Con quest’ultimo dettaglio probabilmente avrete capito che il livello di informazioni associate a ogni birra o azienda è davvero profondo. Interessante notare come la dicitura “birrificio senza impianto” si sia trasformata nella più coincisa “beer firm” e abbia assunto una posizione di maggior rilievo: non più inserita tra le tante peculiarità del birrificio, ma in testa a tutto, appena sotto il suo nome. È una soluzione che permette di distinguerle meglio, garantendo maggiore trasparenza nei confronti del lettore/consumatore.

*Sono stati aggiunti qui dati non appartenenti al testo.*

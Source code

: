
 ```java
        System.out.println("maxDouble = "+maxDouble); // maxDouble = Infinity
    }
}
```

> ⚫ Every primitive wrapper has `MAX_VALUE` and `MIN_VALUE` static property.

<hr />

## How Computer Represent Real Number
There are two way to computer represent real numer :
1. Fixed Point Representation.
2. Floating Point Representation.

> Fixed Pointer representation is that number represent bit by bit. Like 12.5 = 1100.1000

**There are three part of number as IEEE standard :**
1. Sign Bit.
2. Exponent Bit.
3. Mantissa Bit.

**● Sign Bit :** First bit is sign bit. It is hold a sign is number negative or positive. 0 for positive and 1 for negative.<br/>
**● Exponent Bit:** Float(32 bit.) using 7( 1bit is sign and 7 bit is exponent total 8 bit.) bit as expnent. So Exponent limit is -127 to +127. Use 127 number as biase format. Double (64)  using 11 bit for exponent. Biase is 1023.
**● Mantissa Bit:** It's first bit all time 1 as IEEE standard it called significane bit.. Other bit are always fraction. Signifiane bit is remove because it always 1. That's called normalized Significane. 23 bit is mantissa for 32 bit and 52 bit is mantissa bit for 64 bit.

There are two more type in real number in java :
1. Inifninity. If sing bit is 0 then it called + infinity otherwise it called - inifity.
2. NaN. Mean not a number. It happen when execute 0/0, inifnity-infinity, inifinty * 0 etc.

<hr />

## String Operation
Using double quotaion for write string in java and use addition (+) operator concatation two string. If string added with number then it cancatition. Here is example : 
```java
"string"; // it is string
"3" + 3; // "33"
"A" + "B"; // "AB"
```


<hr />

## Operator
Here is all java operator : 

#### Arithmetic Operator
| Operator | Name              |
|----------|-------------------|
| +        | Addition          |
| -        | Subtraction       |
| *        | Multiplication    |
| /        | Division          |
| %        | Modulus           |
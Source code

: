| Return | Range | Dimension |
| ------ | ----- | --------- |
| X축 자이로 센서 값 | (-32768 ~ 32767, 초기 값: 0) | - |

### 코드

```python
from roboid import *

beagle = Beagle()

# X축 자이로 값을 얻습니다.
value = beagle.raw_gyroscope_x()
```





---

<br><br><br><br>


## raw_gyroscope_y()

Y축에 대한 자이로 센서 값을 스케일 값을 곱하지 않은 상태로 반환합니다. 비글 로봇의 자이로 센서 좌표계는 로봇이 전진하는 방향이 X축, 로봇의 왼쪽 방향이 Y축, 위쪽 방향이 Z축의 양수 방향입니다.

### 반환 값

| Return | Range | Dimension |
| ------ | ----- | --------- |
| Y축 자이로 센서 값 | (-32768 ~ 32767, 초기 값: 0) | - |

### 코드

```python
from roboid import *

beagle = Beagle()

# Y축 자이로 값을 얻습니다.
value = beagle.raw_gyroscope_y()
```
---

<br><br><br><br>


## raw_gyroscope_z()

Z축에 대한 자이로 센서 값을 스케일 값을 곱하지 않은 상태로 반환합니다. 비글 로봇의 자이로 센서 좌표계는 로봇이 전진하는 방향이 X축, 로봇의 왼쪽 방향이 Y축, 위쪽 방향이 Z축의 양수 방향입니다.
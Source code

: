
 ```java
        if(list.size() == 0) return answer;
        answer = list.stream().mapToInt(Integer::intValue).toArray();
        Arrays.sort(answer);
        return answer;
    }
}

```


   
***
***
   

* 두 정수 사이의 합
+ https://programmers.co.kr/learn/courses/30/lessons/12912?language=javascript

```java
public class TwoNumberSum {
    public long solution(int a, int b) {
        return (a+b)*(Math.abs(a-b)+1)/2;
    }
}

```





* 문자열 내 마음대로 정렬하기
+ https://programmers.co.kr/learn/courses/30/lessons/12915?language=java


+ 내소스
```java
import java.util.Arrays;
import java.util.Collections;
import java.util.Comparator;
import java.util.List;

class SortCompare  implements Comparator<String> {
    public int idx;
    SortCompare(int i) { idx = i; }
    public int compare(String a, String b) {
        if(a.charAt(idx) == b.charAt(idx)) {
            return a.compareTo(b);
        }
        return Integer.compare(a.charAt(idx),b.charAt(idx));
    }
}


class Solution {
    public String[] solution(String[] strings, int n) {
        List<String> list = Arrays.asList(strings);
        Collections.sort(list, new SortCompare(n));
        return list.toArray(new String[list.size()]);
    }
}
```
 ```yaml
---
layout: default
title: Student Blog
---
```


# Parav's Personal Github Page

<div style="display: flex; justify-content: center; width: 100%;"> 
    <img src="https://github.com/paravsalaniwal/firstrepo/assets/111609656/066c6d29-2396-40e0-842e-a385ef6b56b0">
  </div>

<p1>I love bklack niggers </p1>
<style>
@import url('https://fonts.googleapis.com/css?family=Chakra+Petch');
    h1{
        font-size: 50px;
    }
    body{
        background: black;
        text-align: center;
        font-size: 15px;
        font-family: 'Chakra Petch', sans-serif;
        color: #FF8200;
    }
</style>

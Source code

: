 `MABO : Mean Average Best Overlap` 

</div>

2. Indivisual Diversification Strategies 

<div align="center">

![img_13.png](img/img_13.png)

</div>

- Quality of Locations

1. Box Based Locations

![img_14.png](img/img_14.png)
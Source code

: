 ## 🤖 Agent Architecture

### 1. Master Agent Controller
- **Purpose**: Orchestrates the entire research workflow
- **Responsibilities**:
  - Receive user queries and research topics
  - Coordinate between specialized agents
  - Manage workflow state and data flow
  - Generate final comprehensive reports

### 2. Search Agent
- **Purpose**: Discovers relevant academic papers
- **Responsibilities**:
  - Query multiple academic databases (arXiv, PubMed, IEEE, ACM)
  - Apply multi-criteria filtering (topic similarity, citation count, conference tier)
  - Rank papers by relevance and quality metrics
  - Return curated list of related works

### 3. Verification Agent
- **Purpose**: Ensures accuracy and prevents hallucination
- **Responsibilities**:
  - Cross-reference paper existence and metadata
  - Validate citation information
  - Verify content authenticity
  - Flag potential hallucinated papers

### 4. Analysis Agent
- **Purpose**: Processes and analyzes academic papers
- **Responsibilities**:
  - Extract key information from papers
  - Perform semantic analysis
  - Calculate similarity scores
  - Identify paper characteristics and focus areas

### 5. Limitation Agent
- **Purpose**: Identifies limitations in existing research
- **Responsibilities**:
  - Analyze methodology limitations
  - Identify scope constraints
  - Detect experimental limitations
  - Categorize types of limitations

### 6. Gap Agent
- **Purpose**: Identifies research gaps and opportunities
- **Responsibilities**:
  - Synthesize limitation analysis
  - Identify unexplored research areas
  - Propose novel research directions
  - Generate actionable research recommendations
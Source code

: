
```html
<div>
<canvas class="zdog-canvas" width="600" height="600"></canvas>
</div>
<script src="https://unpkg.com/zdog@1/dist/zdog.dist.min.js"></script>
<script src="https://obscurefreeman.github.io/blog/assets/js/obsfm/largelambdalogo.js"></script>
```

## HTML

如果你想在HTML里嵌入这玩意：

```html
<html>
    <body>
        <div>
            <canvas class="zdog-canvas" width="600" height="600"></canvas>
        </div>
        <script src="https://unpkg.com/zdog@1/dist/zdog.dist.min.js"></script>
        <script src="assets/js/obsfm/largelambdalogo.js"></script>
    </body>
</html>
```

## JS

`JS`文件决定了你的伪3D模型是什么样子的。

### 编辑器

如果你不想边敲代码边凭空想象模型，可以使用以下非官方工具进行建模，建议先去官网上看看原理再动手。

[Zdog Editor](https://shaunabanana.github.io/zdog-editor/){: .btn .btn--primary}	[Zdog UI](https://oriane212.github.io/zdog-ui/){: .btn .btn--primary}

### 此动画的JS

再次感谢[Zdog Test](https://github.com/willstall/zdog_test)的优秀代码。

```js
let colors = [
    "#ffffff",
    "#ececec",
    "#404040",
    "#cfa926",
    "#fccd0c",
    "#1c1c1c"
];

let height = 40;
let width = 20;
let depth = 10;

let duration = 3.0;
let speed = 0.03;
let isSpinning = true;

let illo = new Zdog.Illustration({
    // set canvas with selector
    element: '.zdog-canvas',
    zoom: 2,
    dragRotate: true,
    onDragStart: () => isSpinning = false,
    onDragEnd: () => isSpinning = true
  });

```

Da notare anche la differenza di impostazione dell’articolo introduttivo alla guida, curato da un esperto del settore. Nell’edizione 2013 fu un pezzo a firma Kuaska, con la quale il nostro guru offrì una panoramica della scena brassicola nazionale. Ora che il movimento è diventato più maturo, ci si può inoltrare in discorsi tecnici e specialistici: ecco allora tre pagine dedicate alle birre senza glutine, ovviamente a cura di Alfonso Del Forno.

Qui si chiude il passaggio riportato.